Yes Bank has hired Korn Ferry to find founder and CEO Rana Kapoor's successor and a decision is expected to come by 15th of Dec.
There is major speculation about who will head the Bank – an insider or outsider? The only ‘insider’ name doing the rounds is Rajat Monga, senior group President of the Bank currently. And the murmur is that the probability of an ‘outsider’ heading is higher.
If we look around the private sector banks, we see a common thread – none of them have a succession plan in place. Axis, ICICI as well as Yes have not chalked out this one important aspect. Succession planning is simply not done.

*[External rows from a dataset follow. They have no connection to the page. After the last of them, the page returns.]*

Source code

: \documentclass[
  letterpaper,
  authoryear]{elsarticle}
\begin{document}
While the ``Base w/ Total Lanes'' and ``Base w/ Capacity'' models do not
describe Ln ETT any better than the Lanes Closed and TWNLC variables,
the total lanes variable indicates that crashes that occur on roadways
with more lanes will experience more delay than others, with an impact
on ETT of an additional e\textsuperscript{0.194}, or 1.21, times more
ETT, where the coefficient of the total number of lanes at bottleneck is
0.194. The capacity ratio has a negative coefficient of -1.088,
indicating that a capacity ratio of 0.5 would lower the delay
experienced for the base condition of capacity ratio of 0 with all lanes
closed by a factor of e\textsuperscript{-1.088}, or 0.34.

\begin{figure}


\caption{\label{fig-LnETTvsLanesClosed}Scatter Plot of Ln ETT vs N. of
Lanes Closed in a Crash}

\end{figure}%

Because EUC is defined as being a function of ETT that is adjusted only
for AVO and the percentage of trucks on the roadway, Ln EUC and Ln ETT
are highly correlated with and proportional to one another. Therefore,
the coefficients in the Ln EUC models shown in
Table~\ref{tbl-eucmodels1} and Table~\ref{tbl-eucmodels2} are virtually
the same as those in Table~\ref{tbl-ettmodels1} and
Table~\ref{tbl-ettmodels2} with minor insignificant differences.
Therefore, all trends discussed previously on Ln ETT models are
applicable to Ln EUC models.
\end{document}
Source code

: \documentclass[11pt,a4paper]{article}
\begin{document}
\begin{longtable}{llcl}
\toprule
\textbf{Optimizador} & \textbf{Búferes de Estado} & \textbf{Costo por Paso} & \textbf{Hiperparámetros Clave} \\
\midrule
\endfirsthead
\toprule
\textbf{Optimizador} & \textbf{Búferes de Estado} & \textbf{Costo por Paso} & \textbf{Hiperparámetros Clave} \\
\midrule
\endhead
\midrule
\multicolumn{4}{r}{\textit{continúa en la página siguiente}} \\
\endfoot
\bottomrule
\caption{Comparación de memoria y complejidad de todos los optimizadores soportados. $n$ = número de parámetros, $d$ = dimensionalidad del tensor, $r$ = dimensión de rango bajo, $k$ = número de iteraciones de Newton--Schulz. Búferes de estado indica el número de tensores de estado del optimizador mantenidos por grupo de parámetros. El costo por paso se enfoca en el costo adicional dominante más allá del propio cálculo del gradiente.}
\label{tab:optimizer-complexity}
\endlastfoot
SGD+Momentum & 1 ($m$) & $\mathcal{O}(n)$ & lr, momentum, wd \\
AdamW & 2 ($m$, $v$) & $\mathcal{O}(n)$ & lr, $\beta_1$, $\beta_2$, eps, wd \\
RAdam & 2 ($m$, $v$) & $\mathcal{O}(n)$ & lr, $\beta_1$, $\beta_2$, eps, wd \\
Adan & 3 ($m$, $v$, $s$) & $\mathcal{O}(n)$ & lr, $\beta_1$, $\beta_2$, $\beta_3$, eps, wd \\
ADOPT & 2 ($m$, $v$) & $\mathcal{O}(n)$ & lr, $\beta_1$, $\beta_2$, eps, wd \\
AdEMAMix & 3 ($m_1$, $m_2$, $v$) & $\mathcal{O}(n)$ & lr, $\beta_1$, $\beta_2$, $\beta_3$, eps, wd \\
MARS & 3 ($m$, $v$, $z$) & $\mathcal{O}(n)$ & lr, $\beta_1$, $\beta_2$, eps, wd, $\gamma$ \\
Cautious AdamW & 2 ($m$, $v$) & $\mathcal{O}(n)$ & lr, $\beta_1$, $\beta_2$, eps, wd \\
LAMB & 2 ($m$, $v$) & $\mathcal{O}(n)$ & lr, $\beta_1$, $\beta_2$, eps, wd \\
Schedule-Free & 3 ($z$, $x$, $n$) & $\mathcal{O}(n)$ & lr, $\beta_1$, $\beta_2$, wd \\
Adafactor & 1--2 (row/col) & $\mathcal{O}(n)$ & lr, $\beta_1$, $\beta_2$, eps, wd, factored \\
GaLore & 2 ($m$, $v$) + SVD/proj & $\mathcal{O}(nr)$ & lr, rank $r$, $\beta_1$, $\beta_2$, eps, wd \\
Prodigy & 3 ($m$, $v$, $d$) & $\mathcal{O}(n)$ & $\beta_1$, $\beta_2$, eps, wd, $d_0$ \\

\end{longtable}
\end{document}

But a small bank can teach these big daddies a lesson or two. Ujjivan Small Finance Bank recently announced that it has begun its succession planning because its founder-cum-chief executive Samit Ghosh is scheduled to retire in November next year. It has already shortlisted half a dozen candidates for the CEO’s position and is planning to submit a list of three candidates to the Reserve Bank of India by December for its approval. How many Indian companies manage to plan so well in advance?
This is typical of not just the banks but also seen across India private sector companies. Even the PSUs, they hunt and hunt and for months they too do not have a CEO. Many banks and major Govt institutions have remained headless for so long.
The saga of Infosys, Tata and even Britannia is the past shows that succession planning is a thorny issue.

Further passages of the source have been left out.